Up, and At ‘Em!
Up, and At ‘Em!
Joshua 7:10-12a The LORD said to Joshua, “Get up! Why have you fallen on your face? Israel has sinned; they have transgressed my covenant that I commanded them; they have taken some of the devoted things; they have stolen and lied and put them among their own belongings. Therefore the people of Israel cannot stand before their enemies.”
In one sense, Joshua is doing the right thing here. Perplexed and dismayed by Israel’s shocking defeat at Ai, and grieving the loss of thirty-six good soldiers, he falls at the feet of Almighty God, removing his sandals and covering his face with dust, awaiting some glimpse into the meaning of this unspeakable tragedy, begging Heaven by the contrite motion of his limbs to answer in a whirlwind or in a whisper or in any manner. I get the sense here that Joshua isn’t getting back up again until the same hand that parted those Jordan River waters reaches down again in miraculous fashion to lift him up. And, in that sense, Joshua is exactly where he should be as a leader, as a saint, and as a man: on his knees.

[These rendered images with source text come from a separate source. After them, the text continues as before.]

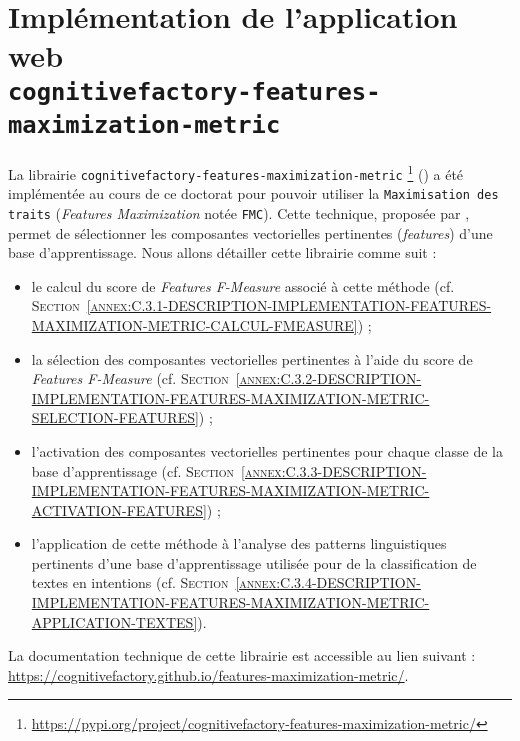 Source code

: \section[
		\texttt{cognitivefactory-features-maximization-metric}
	]{
		Implémentation de l'application web \\ \texttt{cognitivefactory-features-maximization-metric}
	}
\label{annex:C.3-DESCRIPTION-IMPLEMENTATION-FEATURES-MAXIMIZATION-METRIC}
	
	La librairie \texttt{cognitivefactory-features-maximization-metric} \footnote{
		\url{https://pypi.org/project/cognitivefactory-features-maximization-metric/}
	} (\cite{schild:2023:cognitivefactory-featuresmaximizationmetric}) a été implémentée au cours de ce doctorat pour pouvoir utiliser la \texttt{Maximisation des traits} (\textit{Features Maximization} notée \texttt{FMC}).
	Cette technique, proposée par \cite{lamirel-etal:2017:novel-approach-feature}, permet de sélectionner les composantes vectorielles pertinentes (\textit{features}) d'une base d'apprentissage.
	Nous allons détailler cette librairie comme suit :
	\begin{itemize}
		\item le calcul du score de \textit{Features F-Measure} associé à cette méthode (cf. \textsc{Section~\ref{annex:C.3.1-DESCRIPTION-IMPLEMENTATION-FEATURES-MAXIMIZATION-METRIC-CALCUL-FMEASURE}}) ;
		\item la sélection des composantes vectorielles pertinentes à l'aide du score de \textit{Features F-Measure} (cf. \textsc{Section~\ref{annex:C.3.2-DESCRIPTION-IMPLEMENTATION-FEATURES-MAXIMIZATION-METRIC-SELECTION-FEATURES}}) ;
		\item l'activation des composantes vectorielles pertinentes pour chaque classe de la base d'apprentissage (cf. \textsc{Section~\ref{annex:C.3.3-DESCRIPTION-IMPLEMENTATION-FEATURES-MAXIMIZATION-METRIC-ACTIVATION-FEATURES}}) ;
		\item l'application de cette méthode à l'analyse des patterns linguistiques pertinents d'une base d'apprentissage utilisée pour de la classification de textes en intentions (cf. \textsc{Section~\ref{annex:C.3.4-DESCRIPTION-IMPLEMENTATION-FEATURES-MAXIMIZATION-METRIC-APPLICATION-TEXTES}}).
	\end{itemize}
	
	\begin{leftBarInformation}
		La documentation technique de cette librairie est accessible au lien suivant : \url{https://cognitivefactory.github.io/features-maximization-metric/}.
	\end{leftBarInformation}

But judging by the confrontational nature of God’s imperative to “Get up!”, I sense a secondary issue at work here. For the LORD to scold Joshua in this instance suggests that lying prostrate in the dust isn’t the correct response after all—not here at least. Because, in fact, Joshua has missed something obvious. Only a chapter earlier, God put this stern warning on Joshua’s very tongue: “Keep yourselves from the things devoted to destruction, lest when you have devoted them you take any of the devoted things and make the camp of Israel a thing for destruction and bring trouble upon it.”Joshua just delivered that word to the congregation before the battle at Ai. Note that, friend. The dust has barely settled on that very speech when 3,000 mighty warriors start running for their lives before an inferior army. Joshua should’ve immediately gathered the congregation together to weed out the culprit, recalling at once the sermon he’d just preached. Oh, but even godly men are guilty at times of proclaiming God’s words without taking them to heart.
Friend, sometimes we don’t need a new word from God to eradicate our perplexity; we just need to remember an old one, and believe it, and then live it out.